### [The problem]
Can you pull out each line of the data below that includes the word "NOTE"?

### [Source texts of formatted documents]
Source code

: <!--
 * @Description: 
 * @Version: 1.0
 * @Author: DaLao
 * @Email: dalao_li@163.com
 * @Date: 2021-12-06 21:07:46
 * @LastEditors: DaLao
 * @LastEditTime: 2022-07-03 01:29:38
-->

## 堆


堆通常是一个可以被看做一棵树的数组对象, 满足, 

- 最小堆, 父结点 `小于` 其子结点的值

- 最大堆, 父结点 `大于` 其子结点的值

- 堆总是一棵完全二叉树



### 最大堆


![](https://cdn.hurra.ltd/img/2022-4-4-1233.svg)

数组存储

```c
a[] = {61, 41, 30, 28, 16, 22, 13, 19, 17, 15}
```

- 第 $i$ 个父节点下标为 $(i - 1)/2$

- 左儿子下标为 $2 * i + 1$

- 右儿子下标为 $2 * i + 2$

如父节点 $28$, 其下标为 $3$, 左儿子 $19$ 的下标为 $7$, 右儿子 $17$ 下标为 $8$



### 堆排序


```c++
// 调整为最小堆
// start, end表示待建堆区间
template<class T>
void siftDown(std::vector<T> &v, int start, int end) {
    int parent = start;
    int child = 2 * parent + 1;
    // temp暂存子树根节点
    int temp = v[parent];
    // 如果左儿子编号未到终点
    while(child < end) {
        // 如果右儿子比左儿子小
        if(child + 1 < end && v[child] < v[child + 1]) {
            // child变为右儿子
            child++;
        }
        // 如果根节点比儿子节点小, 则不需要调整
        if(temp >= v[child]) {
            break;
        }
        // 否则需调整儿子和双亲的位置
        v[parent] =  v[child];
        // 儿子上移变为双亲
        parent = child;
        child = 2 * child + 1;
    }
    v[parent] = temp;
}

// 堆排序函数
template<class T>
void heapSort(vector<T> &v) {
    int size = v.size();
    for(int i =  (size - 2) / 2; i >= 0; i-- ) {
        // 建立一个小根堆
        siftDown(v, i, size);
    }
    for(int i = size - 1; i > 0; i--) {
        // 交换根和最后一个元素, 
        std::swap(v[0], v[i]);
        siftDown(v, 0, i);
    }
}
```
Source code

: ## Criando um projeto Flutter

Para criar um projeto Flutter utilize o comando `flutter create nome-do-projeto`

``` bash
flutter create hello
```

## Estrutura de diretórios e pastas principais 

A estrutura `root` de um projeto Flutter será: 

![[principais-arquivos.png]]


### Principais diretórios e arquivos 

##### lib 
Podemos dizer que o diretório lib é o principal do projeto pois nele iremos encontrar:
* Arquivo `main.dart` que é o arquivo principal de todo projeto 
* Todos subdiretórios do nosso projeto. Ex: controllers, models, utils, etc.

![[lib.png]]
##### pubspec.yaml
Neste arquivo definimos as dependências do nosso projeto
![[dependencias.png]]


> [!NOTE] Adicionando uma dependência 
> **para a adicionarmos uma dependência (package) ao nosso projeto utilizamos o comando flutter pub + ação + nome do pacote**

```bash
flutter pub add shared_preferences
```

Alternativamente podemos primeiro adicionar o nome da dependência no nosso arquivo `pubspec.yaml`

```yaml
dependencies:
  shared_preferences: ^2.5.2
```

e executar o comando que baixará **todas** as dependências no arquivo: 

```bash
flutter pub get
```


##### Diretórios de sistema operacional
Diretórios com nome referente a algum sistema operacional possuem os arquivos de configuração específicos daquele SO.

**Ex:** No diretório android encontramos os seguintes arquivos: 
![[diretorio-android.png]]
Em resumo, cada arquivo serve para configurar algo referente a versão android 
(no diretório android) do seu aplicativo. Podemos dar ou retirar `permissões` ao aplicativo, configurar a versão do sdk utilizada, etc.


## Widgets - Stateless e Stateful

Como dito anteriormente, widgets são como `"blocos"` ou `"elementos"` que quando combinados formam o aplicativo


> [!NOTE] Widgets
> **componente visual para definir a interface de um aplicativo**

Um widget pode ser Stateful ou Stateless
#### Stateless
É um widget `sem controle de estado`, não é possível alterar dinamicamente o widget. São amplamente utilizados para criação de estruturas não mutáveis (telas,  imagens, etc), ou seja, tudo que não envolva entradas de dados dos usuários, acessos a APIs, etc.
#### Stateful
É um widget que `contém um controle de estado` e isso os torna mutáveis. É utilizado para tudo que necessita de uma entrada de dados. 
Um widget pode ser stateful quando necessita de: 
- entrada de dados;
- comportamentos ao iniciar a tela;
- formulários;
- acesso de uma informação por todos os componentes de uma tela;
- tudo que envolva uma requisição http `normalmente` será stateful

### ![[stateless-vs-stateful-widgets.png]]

---

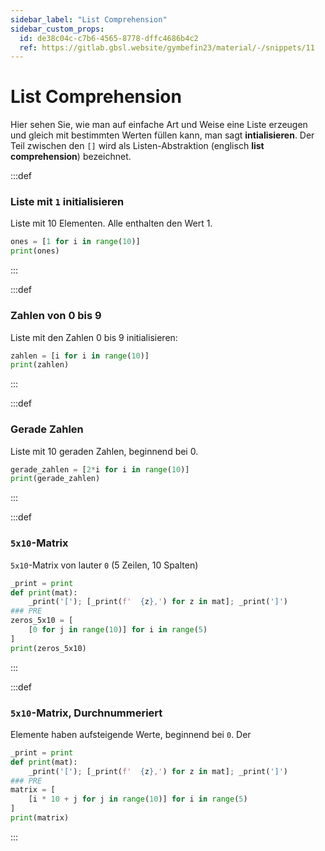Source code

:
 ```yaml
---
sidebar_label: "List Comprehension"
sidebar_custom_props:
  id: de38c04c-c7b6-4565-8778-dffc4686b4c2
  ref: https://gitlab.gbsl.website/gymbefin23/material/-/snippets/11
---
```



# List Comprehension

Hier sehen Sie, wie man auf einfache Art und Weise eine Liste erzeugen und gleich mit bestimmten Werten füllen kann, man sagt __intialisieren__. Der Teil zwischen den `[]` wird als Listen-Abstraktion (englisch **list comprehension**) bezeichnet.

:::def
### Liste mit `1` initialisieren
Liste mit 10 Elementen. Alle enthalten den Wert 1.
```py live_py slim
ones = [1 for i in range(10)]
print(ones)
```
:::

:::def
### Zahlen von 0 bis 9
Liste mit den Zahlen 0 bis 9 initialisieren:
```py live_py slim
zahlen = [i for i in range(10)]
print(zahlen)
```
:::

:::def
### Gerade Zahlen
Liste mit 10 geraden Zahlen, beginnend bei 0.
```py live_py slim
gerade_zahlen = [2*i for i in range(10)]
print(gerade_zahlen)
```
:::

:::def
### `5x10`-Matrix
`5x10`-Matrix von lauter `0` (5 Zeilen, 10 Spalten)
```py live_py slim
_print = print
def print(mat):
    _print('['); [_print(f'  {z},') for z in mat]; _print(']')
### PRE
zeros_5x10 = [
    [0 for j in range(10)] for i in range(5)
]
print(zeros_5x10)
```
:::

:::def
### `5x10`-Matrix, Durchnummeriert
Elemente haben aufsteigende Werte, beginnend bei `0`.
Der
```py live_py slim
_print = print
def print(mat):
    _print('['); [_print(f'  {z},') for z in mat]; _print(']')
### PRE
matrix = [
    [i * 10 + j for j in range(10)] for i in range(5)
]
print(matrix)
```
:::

### [Result of the task]
> [!NOTE] Adicionando uma dependência 
> [!NOTE] Widgets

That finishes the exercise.